■ MATERIALS PROVIDED ■
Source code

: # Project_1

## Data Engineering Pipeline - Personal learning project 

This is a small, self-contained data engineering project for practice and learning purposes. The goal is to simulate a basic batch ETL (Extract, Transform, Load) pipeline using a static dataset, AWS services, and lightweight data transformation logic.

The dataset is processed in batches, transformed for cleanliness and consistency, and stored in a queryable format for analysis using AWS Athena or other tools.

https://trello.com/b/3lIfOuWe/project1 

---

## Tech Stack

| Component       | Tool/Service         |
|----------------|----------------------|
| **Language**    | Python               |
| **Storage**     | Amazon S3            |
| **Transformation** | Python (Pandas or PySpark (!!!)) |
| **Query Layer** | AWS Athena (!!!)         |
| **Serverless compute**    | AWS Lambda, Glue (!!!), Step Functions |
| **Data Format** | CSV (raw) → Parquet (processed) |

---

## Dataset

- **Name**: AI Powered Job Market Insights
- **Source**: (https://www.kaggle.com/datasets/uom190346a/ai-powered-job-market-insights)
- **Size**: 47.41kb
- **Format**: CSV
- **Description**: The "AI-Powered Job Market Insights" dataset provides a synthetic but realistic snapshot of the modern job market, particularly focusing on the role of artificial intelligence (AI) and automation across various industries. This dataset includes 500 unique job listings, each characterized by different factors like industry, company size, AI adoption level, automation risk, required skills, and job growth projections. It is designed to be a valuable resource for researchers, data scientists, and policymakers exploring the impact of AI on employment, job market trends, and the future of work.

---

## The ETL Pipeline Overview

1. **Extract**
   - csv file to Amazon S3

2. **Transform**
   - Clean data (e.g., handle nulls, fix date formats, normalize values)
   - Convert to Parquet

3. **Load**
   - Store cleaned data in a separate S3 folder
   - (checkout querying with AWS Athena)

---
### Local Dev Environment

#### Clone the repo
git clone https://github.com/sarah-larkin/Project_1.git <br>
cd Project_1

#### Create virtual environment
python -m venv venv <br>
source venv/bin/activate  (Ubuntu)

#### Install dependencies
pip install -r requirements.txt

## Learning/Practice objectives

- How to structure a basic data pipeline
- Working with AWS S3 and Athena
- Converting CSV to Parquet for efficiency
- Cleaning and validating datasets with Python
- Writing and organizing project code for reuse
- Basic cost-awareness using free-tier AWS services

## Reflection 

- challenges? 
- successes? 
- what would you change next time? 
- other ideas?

■ PROBLEM DESCRIPTION ■
Each line above needs to be output again, exactly as shown.

■ FINAL ANSWER ■
Source code

: # Project_1

## Data Engineering Pipeline - Personal learning project 

This is a small, self-contained data engineering project for practice and learning purposes. The goal is to simulate a basic batch ETL (Extract, Transform, Load) pipeline using a static dataset, AWS services, and lightweight data transformation logic.

The dataset is processed in batches, transformed for cleanliness and consistency, and stored in a queryable format for analysis using AWS Athena or other tools.

https://trello.com/b/3lIfOuWe/project1 

---

## Tech Stack

| Component       | Tool/Service         |
|----------------|----------------------|
| **Language**    | Python               |
| **Storage**     | Amazon S3            |
| **Transformation** | Python (Pandas or PySpark (!!!)) |
| **Query Layer** | AWS Athena (!!!)         |
| **Serverless compute**    | AWS Lambda, Glue (!!!), Step Functions |
| **Data Format** | CSV (raw) → Parquet (processed) |

---

## Dataset

- **Name**: AI Powered Job Market Insights
- **Source**: (https://www.kaggle.com/datasets/uom190346a/ai-powered-job-market-insights)
- **Size**: 47.41kb
- **Format**: CSV
- **Description**: The "AI-Powered Job Market Insights" dataset provides a synthetic but realistic snapshot of the modern job market, particularly focusing on the role of artificial intelligence (AI) and automation across various industries. This dataset includes 500 unique job listings, each characterized by different factors like industry, company size, AI adoption level, automation risk, required skills, and job growth projections. It is designed to be a valuable resource for researchers, data scientists, and policymakers exploring the impact of AI on employment, job market trends, and the future of work.

---

## The ETL Pipeline Overview

1. **Extract**
   - csv file to Amazon S3

2. **Transform**
   - Clean data (e.g., handle nulls, fix date formats, normalize values)
   - Convert to Parquet

3. **Load**
   - Store cleaned data in a separate S3 folder
   - (checkout querying with AWS Athena)

---
### Local Dev Environment

#### Clone the repo
git clone https://github.com/sarah-larkin/Project_1.git <br>
cd Project_1

#### Create virtual environment
python -m venv venv <br>
source venv/bin/activate  (Ubuntu)

#### Install dependencies
pip install -r requirements.txt

## Learning/Practice objectives

- How to structure a basic data pipeline
- Working with AWS S3 and Athena
- Converting CSV to Parquet for efficiency
- Cleaning and validating datasets with Python
- Writing and organizing project code for reuse
- Basic cost-awareness using free-tier AWS services

## Reflection 

- challenges? 
- successes? 
- what would you change next time? 
- other ideas?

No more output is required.